We took a quick 3-day / 2-night trip to Hanoi, Vietnam, in October 2015 while Beth’s mom was visiting us in Bangkok. I had heard a lot about Hanoi, and as it seemed everyone either loved it or hated it, I was excited to find out for myself.
Vietnam is one of the first countries I’ve ever visited where I had to obtain a visa prior to travel, which I did online through vietnamvisacorp.com. I booked airfare through AirAsia and flew out of Don Muang airport, which is cheap and convenient from our condo in Bangkok. Our accommodations in Hanoi were at the InterContinental Hanoi Westlake at the recommendation of a colleague, and it was wonderful: conveniently located, beautiful lakeside views, and helpful staff.

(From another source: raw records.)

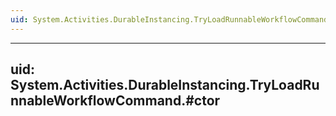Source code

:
 ```yaml
---
uid: System.Activities.DurableInstancing.TryLoadRunnableWorkflowCommand
---
```


---
uid: System.Activities.DurableInstancing.TryLoadRunnableWorkflowCommand.#ctor
---
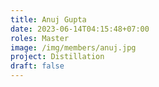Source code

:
 ```yaml
---
title: Anuj Gupta
date: 2023-06-14T04:15:48+07:00
roles: Master
image: /img/members/anuj.jpg
project: Distillation
draft: false
---
```


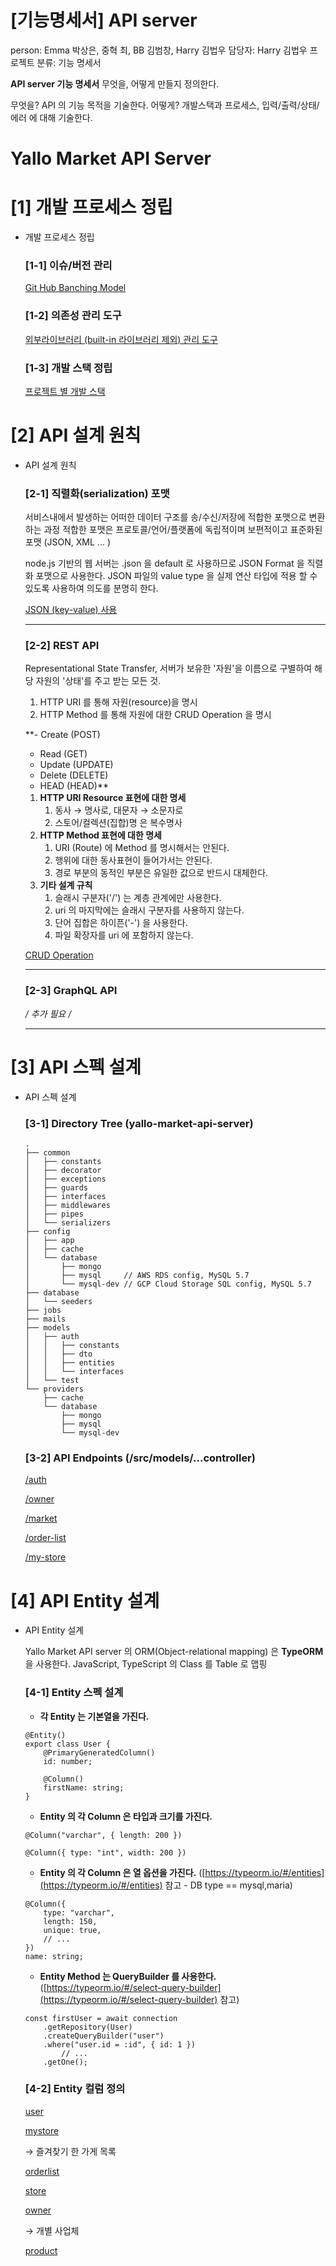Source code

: # [기능명세서] API server

person: Emma 박상은, 중혁 최, BB 김범창, Harry 김법우
담당자: Harry 김법우
프로젝트 분류: 기능 명세서

**API server 기능 명세서**
무엇을, 어떻게 만들지 정의한다. 

무엇을? API 의 기능 목적을 기술한다.
어떻게? 개발스택과 프로세스, 입력/출력/상태/에러 에 대해 기술한다.

# Yallo Market API Server

# [1] 개발 프로세스 정립

- 개발 프로세스 정립

    ### [1-1] 이슈/버전 관리

    [Git Hub Banching Model](https://www.notion.so/62008b3ee46747a895f80f0c0a08a2d3)

    ### [1-2] 의존성 관리 도구

    [외부라이브러리 (built-in 라이브러리 제외) 관리 도구](https://www.notion.so/ca3c7713223c4bd7aa06202707f2869e)

    ### [1-3] 개발 스택 정립

    [프로젝트 별 개발 스택](https://www.notion.so/4489b181ca6a47a1998f54dff3be4b0d)

# [2] API 설계 원칙

- API 설계 원칙

    ### [2-1] 직렬화(serialization) 포맷

    서비스내에서 발생하는 어떠한 데이터 구조를 송/수신/저장에 적합한 포맷으로  변환하는 과정
    적합한 포맷은 프로토콜/언어/플랫폼에 독립적이며 보편적이고 표준화된 포맷 (JSON, XML ... )

    node.js 기반의 웹 서버는 .json 을 default 로 사용하므로 JSON Format 을 직렬화 포맷으로 사용한다.
    JSON 파일의 value type 을 실제 연산 타입에 적용 할 수 있도록 사용하여 의도를 분명히 한다. 

    [JSON (key-value) 사용](https://www.notion.so/63e6781b3bf44f72b2b25f15d61bd4bb)

    ---

    ### [2-2] REST API

    Representational State Transfer, 서버가 보유한 '자원'을 이름으로 구별하여 해당 자원의 '상태'를 주고 받는 모든 것.
    1.  HTTP URI 를 통해 자원(resource)을 명시 
    2. HTTP Method 를 통해 자원에 대한 CRUD Operation 을 명시  

    **- Create (POST) 
    - Read (GET)
    - Update (UPDATE)
    - Delete (DELETE)
    - HEAD (HEAD)**

    1. **HTTP URI Resource 표현에 대한 명세**
        1. 동사 → 명사로, 대문자 → 소문자로
        2. 스토어/컬렉션(집합)명 은 복수명사
    2. **HTTP Method 표현에 대한 명세**
        1. URI (Route) 에 Method 를 명시해서는 안된다.
        2. 행위에 대한 동사표현이 들어가서는 안된다.
        3. 경로 부분의 동적인 부분은 유일한 값으로 반드시 대체한다.
    3. **기타 설계 규칙**
        1. 슬래시 구분자('/') 는 계층 관계에만 사용한다.
        2. uri 의 마지막에는 슬래시 구분자를 사용하지 않는다.
        3. 단어 집합은 하이픈('-') 을 사용한다.
        4. 파일 확장자를 uri 에 포함하지 않는다.

    [CRUD Operation](https://www.notion.so/f7ab1c8127a249b59ff2907b64a4e3a2)

    ---

    ### [2-3] GraphQL API

    **/* 추가 필요 */**

    ---

# [3] API 스펙 설계

- API 스펙 설계

    ### [3-1] Directory Tree (yallo-market-api-server)

    ```tsx
    .
    ├── common
    │   ├── constants
    │   ├── decorator
    │   ├── exceptions
    │   ├── guards
    │   ├── interfaces
    │   ├── middlewares
    │   ├── pipes
    │   └── serializers
    ├── config
    │   ├── app
    │   ├── cache
    │   └── database
    │       ├── mongo
    │       ├── mysql     // AWS RDS config, MySQL 5.7
    │       └── mysql-dev // GCP Cloud Storage SQL config, MySQL 5.7
    ├── database
    │   └── seeders
    ├── jobs
    ├── mails
    ├── models
    │   ├── auth
    │   │   ├── constants
    │   │   ├── dto
    │   │   ├── entities
    │   │   └── interfaces
    │   └── test
    └── providers
        ├── cache
        └── database
            ├── mongo
            ├── mysql
            └── mysql-dev
    ```

    ### [3-2] API Endpoints (/src/models/...controller)

    [/auth](https://www.notion.so/3e63a5deaf534200ae892d5c9f108a72)

    [/owner](https://www.notion.so/c318df53a76d427c8bb07aebb75d22ea)

    [/market](https://www.notion.so/b514292f46374e579623da8e8f09b2ae)

    [/order-list](https://www.notion.so/b3772258922248458653e5736490bece)

    [/my-store](https://www.notion.so/cc2f6ab7f3994308b247655c48009fee)

# [4] API Entity 설계

- API Entity 설계

    Yallo Market API server 의 ORM(Object-relational mapping) 은 **TypeORM** 을 사용한다.
    JavaScript, TypeScript 의 Class 를 Table 로 맵핑

    ### [4-1] Entity 스펙 설계

    - **각 Entity 는 기본열을 가진다.**

    ```tsx
    @Entity()
    export class User {
        @PrimaryGeneratedColumn()
        id: number;

        @Column()
        firstName: string;
    }
    ```

    - **Entity 의 각 Column 은 타입과 크기를 가진다.**

    ```tsx
    @Column("varchar", { length: 200 })

    @Column({ type: "int", width: 200 })
    ```

    - **Entity 의 각 Column 은 열 옵션을 가진다.**
    ([https://typeorm.io/#/entities](https://typeorm.io/#/entities) 참고 - DB type == mysql,maria)

    ```tsx
    @Column({
        type: "varchar",
        length: 150,
        unique: true,
        // ...
    })
    name: string;
    ```

    - **Entity Method 는 QueryBuilder 를 사용한다.**
    ([https://typeorm.io/#/select-query-builder](https://typeorm.io/#/select-query-builder) 참고)

    ```tsx
    const firstUser = await connection
        .getRepository(User)
        .createQueryBuilder("user")
        .where("user.id = :id", { id: 1 })
    		// ...
        .getOne();
    ```

    ### [4-2] Entity 컬럼 정의

    [user](https://www.notion.so/43071e4a5cbf4107ad862af799076ff3)

    [mystore](https://www.notion.so/1429675191ce4564abcd3c272fa8499a)

    → 즐겨찾기 한 가게 목록

    [orderlist](https://www.notion.so/4792944ea7bc42beb11dd5726f468562)

    [store](https://www.notion.so/00d612af9da3451d839984de788471af)

    [owner](https://www.notion.so/83ed0792054f4eb79d3e40bc3b54afdb)

    → 개별 사업체

    [product](https://www.notion.so/3b555ebf8cd542089adaacc47f0003e4)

One of the first things that struck me about Hanoi was the diverse, almost mismatched architecture. On the way into town from the airport we saw endless clusters of 5+ story, skinny, colorful houses stacked on top of one another. Tucked away between the Vietnamese style houses, there’s many beautiful, well-preserved buildings dating from the French Colonial era, including the Presidential Palace and St. Joseph’s Cathedral. We spent a few hours wandering around looking at interesting buildings, tree-lined streets, and wide-open plazas in the area around Ho Chi Mihn’s Mausoleum — which unfortunately, we were unable to enter due to the short time of our trip. You must arrive there pretty early in the day to get inside for a tour.

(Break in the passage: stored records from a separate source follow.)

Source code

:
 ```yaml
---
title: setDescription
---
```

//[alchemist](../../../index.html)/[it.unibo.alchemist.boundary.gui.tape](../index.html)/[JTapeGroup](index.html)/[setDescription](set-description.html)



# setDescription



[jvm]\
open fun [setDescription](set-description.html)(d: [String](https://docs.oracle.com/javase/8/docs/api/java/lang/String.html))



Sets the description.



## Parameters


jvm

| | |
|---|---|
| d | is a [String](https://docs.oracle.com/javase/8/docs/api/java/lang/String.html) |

The traffic in Hanoi lived up to its reputation as being organized chaos. Motorcycles and cars create a constant soundtrack of honking and sputtering engines. Crossing the street is no small task. Despite this, we found taxi drivers to be very helpful and accommodating, and found getting around to be easier than I expected in a city with no public transportation to speak of.
The Food we ate during our time in Vietnam was simply outstanding, and those who know me know that eating is always the highlight of any trip for me. We ate Pho at a roadside stand near the InterContinental, at a French cafe on H? Tây lake, at the City View Cafe overlooking H? Hoàn Ki?m Lake, and snacks at various coffee shops and bakeries around the city.
It seems that most of the city’s attractions for tourists are located around one of two lakes, H? Hoàn Ki?m (“Lake of the Returned Sword”) and the much larger H? Tây (“West Lake”). We spent quite a bit of time wandering through the maze that is the Old Quarter, browsing through shop after shop of mostly homemade goods. The organization of the Old Quarter was really fascinating to me, as each street loosely specialized in something, such as clothing, shoes, food, metalworking, produce, live animals, whatever. Each shop on these themed streets was then very distinct from its neighbors; if you need a shelf you would go to the large metal items shop on the metal items street, as opposed to next door for metal birdcages, or the next shop over for silverware. It seemed to have an underlying organization to it despite the chaos.
We also went to visit the Hua Lo Prison, which is best-known in the USA as the “Hanoi Hilton”, where John McCain and many other U.S. soldiers were held as POW’s during the Vietnam war. Most of it has now been destroyed to make way for a large hotel next door, but the remaining sections of the prison have been converted into a museum that explores its history. It was interesting to learn about the Vietnam war from the perspective of the Vietnamese — a good reminder of how both the “official” account of any historical event can be full of bias and propaganda, depending on who you ask.
One of the best parts of the trip for me was going to see a Water Puppet Show — something we kind of stumbled across as we were wandering around one day — at the Thang Long Water Puppet Theater, which was very close to the City View Cafe. Puppeteers do some truly outstanding tricks using puppets that swim, dance, and play on and underneath the water, while being accompanied by a live traditional Vietnamese ensemble.
On the final evening of our trip, we took a final sunset walk around H? Hoàn Ki?m Lake. As we were walking, a man came up to us and asked if we spoke English. He then asked if we’d be willing to chat with a group of University students who come out to the lake three times a week to practice their English with each other, and the occasional tourist that comes by. We agreed. We ended up sitting on the edge of the lake chatting with about 20 Vietnamese University students. They asked wonderful and hilarious questions, ranging from “what is the real meaning of Nicki Minaj’s song ‘Anaconda’?” to “What is your opinion on the Trans Pacific-Partnership?” At an emotional point in the conversation, one student asked me “Were you taught to hate and fear Vietnam and our people, because of the American war, when you were a school student? Do American people think we are an enemy?” They all got very quiet and stared with great concern about this. We had a moving discussion about how people are people everywhere you go, and even though some might have different opinions and beliefs about specific issues, most people all really want the same thing: to feel safe, to have good jobs, to fall in love, to take care of their families, etc. After reassuring them that I thought they were all wonderful people, one quiet young man exclaimed “I so excited to go to Texas and meet many nice American like you!”
Hanoi was a wonderful experience, and I absolutely hope to return to explore this charming city again. Hanoi is one of those incredibly unique cities that has a dynamic and an energy all its own.